Task instructions
Within the records, which lines hold the string "Reservoir"? Report each one by copying it.
────
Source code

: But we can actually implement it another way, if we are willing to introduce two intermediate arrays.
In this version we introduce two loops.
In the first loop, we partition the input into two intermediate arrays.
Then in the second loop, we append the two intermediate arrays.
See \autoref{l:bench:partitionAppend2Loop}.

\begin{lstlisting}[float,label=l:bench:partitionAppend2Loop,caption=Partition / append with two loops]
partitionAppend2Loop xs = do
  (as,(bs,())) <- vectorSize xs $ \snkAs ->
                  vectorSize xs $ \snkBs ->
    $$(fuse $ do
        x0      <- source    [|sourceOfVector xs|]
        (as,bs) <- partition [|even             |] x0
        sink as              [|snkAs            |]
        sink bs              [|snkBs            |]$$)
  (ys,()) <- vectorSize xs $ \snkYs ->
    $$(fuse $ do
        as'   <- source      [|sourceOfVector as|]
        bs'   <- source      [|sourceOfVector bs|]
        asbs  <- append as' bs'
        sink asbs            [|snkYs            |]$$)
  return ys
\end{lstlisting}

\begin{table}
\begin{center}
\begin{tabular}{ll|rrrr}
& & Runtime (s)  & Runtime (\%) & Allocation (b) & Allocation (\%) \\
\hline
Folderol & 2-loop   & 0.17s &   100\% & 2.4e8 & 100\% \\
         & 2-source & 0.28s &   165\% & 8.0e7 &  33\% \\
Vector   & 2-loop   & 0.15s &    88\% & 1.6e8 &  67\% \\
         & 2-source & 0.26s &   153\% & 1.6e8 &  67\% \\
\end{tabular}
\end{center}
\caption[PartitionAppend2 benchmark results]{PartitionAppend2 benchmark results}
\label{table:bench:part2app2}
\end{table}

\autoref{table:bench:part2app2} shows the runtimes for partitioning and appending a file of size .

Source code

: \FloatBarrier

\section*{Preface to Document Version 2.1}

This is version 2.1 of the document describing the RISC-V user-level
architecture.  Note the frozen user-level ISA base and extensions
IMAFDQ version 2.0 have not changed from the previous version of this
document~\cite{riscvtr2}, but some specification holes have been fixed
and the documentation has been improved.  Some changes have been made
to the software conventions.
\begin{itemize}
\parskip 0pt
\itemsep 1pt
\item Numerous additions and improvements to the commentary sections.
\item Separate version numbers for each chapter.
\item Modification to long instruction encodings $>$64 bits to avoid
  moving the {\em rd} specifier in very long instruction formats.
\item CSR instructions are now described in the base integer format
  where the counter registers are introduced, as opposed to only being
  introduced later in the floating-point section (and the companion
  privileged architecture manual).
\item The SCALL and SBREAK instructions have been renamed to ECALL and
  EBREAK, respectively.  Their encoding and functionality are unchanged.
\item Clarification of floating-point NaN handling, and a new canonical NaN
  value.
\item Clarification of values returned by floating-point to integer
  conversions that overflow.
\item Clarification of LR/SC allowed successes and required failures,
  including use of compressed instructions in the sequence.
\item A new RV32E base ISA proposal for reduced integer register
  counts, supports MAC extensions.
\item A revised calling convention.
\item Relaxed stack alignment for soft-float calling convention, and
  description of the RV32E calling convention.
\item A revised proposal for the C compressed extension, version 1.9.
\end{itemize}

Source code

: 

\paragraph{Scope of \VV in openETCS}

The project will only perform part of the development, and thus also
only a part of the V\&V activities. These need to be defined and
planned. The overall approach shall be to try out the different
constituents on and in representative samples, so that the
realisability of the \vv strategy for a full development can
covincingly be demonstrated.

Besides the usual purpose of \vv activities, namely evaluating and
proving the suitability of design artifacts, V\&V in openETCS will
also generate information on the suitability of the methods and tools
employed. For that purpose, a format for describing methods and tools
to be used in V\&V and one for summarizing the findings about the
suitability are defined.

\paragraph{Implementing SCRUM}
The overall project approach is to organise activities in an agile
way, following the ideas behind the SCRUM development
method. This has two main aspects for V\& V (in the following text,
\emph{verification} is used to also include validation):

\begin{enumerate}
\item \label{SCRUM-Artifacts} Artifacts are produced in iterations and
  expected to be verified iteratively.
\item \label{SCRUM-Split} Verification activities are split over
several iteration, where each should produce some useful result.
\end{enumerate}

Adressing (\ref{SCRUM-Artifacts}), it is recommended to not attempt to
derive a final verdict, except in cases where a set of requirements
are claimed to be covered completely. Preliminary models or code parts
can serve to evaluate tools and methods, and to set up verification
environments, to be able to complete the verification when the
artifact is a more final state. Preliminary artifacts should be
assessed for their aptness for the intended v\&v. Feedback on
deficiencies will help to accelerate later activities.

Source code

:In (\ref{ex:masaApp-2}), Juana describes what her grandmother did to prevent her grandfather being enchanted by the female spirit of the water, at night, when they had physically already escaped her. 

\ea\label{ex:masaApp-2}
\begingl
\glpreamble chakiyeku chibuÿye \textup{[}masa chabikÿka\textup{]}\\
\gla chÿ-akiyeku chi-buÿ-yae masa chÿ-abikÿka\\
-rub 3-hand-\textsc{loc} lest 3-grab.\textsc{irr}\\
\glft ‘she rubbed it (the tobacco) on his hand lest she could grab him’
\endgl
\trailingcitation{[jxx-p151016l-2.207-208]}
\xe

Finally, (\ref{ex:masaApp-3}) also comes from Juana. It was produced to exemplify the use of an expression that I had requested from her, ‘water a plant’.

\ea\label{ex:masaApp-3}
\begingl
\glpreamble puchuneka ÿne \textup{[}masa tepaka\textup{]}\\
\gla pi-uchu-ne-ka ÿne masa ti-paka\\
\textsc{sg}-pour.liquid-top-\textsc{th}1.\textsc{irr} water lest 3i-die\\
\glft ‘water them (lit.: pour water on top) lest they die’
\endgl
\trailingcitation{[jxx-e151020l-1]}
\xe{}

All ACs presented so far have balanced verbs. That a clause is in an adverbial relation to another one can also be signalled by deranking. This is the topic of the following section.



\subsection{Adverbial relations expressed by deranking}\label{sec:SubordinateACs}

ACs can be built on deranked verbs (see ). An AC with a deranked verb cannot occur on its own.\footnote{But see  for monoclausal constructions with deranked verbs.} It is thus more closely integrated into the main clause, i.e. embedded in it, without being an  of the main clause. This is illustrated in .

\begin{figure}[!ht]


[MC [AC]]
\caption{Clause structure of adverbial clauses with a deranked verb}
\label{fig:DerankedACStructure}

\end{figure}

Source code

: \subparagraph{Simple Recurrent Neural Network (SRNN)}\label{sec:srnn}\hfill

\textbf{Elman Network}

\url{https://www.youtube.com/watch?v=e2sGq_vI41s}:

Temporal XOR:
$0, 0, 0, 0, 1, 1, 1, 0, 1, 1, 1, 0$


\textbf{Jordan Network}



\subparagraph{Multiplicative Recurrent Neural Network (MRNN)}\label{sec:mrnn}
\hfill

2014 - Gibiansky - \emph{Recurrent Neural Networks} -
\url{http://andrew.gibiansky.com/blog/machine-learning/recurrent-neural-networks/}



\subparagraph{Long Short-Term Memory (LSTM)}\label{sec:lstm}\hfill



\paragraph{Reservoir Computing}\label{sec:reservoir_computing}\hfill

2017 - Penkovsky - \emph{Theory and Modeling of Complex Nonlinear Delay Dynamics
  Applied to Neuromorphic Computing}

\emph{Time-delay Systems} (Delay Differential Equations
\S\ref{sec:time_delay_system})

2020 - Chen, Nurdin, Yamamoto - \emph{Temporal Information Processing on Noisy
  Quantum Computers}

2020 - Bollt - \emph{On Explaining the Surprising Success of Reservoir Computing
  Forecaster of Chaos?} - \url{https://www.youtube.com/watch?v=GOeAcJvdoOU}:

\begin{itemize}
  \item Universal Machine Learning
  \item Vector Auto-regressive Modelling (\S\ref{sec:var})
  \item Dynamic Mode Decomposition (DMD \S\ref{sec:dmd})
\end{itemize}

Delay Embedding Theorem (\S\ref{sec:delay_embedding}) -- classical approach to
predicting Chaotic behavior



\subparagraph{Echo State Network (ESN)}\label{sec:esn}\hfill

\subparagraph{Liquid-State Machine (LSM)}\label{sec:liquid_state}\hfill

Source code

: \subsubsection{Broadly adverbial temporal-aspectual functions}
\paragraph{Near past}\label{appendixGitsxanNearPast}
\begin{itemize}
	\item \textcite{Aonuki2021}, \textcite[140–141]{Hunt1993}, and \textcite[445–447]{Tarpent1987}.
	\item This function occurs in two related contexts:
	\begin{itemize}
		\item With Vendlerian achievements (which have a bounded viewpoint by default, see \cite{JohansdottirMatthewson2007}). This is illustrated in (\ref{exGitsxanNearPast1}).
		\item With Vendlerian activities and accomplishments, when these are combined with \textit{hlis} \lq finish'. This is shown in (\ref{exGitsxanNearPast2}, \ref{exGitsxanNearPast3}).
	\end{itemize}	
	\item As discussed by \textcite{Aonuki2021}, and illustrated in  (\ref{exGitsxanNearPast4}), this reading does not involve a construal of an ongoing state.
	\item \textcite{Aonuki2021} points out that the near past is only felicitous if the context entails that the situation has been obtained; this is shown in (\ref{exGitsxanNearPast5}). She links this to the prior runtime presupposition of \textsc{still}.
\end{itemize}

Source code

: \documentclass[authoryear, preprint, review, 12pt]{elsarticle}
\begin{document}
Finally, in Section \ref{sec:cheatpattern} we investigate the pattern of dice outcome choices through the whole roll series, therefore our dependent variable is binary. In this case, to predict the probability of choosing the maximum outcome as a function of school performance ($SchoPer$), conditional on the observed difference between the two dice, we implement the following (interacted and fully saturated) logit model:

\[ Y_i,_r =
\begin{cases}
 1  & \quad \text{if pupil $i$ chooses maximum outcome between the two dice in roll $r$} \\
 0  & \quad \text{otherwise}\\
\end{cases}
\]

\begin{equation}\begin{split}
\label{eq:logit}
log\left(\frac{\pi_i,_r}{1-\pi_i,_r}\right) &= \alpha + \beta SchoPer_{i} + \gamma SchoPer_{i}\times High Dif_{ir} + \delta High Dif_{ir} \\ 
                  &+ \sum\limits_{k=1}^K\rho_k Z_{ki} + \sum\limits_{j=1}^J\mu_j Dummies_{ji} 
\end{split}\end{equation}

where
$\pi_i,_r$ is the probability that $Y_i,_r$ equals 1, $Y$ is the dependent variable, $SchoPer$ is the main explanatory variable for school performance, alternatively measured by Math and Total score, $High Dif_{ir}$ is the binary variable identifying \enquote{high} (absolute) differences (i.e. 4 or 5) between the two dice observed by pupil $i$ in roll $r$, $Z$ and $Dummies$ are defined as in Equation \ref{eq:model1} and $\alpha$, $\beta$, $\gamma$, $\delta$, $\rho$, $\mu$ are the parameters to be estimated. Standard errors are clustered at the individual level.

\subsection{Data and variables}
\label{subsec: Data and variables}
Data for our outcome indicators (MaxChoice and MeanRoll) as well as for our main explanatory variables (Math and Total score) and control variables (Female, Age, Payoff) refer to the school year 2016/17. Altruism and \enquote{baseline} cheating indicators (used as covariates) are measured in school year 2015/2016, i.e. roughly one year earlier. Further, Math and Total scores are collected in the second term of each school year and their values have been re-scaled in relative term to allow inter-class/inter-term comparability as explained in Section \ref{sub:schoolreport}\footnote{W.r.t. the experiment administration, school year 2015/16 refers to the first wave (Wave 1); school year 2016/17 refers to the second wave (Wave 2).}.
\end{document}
────
Exercise answer
\paragraph{Reservoir Computing}\label{sec:reservoir_computing}\hfill
2020 - Bollt - \emph{On Explaining the Surprising Success of Reservoir Computing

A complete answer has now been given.